◆ What you need to do:
Retrieve every line of the data holding the word "required".

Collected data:
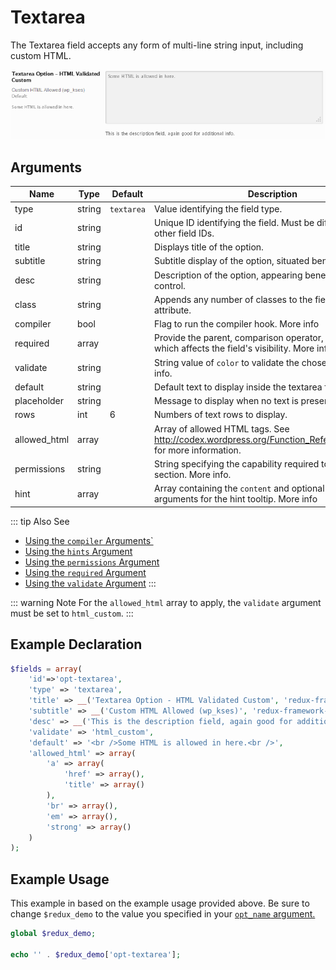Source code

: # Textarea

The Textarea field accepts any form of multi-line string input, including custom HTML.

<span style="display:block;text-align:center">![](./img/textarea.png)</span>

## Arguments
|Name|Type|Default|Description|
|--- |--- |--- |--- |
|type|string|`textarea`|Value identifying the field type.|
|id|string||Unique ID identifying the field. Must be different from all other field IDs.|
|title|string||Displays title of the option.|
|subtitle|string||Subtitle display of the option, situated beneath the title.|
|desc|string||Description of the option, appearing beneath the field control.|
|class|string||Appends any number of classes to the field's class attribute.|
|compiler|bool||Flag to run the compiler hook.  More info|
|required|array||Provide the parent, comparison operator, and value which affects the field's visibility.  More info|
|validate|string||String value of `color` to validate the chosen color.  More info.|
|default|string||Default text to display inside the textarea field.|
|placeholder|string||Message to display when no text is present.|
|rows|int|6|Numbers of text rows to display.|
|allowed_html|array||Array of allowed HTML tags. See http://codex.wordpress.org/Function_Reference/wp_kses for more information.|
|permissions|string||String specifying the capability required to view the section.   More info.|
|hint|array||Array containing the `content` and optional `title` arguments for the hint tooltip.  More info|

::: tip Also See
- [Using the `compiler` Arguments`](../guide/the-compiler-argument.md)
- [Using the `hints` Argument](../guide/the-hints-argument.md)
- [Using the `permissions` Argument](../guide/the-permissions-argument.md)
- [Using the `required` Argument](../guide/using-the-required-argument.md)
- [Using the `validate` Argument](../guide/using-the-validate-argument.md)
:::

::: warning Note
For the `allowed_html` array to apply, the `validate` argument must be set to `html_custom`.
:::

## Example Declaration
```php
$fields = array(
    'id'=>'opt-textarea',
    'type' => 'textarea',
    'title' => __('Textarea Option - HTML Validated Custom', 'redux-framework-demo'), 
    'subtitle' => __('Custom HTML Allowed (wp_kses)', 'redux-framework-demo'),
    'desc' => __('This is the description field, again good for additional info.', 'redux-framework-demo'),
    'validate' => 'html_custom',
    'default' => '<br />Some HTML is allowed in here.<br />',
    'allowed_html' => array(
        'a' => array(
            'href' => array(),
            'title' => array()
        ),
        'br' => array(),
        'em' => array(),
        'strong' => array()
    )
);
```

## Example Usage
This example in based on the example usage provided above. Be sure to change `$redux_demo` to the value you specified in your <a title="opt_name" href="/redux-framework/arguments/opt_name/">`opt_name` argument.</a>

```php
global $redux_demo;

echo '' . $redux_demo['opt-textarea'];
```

◆ Task solution:
|required|array||Provide the parent, comparison operator, and value which affects the field's visibility.  More info|
|permissions|string||String specifying the capability required to view the section.   More info.|
- [Using the `required` Argument](../guide/using-the-required-argument.md)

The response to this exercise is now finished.